[EXERCISE INPUT Boundary: Start]

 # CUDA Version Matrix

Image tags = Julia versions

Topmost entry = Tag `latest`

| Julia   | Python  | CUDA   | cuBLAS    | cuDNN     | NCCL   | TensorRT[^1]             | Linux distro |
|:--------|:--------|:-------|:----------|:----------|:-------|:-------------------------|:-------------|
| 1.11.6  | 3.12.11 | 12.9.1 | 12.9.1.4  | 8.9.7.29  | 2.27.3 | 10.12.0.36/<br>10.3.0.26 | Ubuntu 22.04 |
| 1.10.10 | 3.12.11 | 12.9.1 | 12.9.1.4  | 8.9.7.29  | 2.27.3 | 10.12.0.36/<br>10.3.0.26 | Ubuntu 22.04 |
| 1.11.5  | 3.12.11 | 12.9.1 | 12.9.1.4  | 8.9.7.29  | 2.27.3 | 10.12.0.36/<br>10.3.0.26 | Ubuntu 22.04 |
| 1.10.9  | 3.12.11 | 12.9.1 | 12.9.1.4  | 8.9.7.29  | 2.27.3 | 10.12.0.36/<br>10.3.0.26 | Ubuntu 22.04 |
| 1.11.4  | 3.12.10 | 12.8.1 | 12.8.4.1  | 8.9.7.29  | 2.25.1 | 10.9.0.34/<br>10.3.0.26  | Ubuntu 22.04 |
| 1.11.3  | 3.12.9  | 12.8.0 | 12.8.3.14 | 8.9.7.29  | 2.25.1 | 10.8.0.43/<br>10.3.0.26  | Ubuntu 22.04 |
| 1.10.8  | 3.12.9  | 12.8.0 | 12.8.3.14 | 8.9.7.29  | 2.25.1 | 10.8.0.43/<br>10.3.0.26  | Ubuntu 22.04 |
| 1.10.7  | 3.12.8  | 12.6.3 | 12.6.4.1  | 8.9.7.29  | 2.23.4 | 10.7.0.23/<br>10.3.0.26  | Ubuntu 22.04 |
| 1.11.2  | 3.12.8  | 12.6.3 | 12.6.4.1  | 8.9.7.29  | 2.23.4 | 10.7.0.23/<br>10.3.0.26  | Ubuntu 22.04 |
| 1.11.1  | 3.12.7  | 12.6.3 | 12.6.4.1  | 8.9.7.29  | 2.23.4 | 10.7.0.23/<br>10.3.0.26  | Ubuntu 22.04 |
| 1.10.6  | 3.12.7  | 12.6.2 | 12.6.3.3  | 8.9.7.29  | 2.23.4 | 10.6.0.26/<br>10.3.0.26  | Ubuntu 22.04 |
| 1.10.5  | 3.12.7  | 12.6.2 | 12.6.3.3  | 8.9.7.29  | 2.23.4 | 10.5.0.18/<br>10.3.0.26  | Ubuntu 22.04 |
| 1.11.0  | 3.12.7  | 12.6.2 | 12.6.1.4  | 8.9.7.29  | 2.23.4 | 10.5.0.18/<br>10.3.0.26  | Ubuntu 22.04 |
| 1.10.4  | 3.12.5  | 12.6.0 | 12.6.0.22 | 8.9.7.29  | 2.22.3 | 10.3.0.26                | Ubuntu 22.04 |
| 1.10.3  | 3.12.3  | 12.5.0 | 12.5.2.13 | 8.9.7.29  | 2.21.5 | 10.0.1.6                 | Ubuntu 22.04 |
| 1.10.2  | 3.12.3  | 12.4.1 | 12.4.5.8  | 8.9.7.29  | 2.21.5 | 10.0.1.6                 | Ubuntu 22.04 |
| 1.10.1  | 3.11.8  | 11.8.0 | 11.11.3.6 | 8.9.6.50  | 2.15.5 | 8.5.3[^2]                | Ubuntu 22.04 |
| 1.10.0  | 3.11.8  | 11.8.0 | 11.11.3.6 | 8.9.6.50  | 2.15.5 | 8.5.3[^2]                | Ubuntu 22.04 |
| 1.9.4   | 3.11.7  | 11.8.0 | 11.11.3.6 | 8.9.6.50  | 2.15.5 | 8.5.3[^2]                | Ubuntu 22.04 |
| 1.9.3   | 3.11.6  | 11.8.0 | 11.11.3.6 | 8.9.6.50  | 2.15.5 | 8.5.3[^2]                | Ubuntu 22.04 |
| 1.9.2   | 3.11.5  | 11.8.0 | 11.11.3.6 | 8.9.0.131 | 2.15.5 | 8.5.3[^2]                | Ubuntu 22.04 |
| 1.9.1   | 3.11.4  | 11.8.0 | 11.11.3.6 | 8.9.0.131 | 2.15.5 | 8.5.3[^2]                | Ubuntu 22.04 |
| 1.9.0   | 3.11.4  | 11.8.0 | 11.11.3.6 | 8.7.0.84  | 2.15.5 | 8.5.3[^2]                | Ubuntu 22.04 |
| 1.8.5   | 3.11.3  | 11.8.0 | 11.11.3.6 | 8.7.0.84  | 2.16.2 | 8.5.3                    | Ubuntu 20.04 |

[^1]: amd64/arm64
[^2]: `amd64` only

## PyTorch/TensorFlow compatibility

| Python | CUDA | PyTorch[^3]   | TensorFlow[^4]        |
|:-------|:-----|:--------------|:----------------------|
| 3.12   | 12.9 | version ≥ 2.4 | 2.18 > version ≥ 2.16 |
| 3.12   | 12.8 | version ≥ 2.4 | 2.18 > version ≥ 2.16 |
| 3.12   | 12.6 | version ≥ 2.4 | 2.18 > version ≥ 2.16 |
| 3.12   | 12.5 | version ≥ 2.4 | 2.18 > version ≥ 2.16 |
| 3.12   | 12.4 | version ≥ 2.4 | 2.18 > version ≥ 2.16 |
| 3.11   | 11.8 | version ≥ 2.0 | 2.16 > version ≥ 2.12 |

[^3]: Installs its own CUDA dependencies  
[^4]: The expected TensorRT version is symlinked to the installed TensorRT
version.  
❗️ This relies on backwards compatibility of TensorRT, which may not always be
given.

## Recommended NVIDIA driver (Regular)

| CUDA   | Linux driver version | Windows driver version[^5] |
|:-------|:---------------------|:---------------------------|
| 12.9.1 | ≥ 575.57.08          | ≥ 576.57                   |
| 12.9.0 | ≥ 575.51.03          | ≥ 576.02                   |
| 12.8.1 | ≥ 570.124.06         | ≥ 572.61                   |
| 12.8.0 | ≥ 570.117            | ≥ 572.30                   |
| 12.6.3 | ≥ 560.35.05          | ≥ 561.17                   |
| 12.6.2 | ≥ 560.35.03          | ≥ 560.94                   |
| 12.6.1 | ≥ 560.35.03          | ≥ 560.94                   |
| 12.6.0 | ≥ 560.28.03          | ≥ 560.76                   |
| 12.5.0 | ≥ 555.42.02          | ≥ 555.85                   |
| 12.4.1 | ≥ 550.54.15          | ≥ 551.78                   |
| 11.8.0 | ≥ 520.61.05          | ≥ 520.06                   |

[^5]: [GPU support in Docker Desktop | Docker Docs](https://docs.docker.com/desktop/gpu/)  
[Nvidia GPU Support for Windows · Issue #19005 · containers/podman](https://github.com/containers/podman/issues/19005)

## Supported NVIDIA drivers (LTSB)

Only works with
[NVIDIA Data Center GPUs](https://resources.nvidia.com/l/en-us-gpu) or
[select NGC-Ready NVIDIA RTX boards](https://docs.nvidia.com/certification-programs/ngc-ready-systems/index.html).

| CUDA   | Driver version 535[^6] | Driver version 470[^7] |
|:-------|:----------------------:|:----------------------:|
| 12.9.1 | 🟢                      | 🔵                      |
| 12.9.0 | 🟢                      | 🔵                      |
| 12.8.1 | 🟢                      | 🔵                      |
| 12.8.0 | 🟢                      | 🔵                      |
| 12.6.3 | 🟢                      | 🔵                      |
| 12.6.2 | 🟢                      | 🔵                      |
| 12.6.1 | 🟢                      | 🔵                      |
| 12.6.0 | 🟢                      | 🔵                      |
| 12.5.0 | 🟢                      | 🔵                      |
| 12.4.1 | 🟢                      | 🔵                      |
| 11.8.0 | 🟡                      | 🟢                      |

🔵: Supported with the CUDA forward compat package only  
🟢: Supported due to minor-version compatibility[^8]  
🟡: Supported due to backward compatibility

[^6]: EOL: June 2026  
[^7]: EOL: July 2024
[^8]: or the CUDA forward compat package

[EXERCISE INPUT Boundary: End]

WHAT TO WORK ON: Using the word "compatibility" as the filter, copy each matching line from the material.

RESPONSE TO THE TASK:
## PyTorch/TensorFlow compatibility
❗️ This relies on backwards compatibility of TensorRT, which may not always be
🟢: Supported due to minor-version compatibility[^8]  
🟡: Supported due to backward compatibility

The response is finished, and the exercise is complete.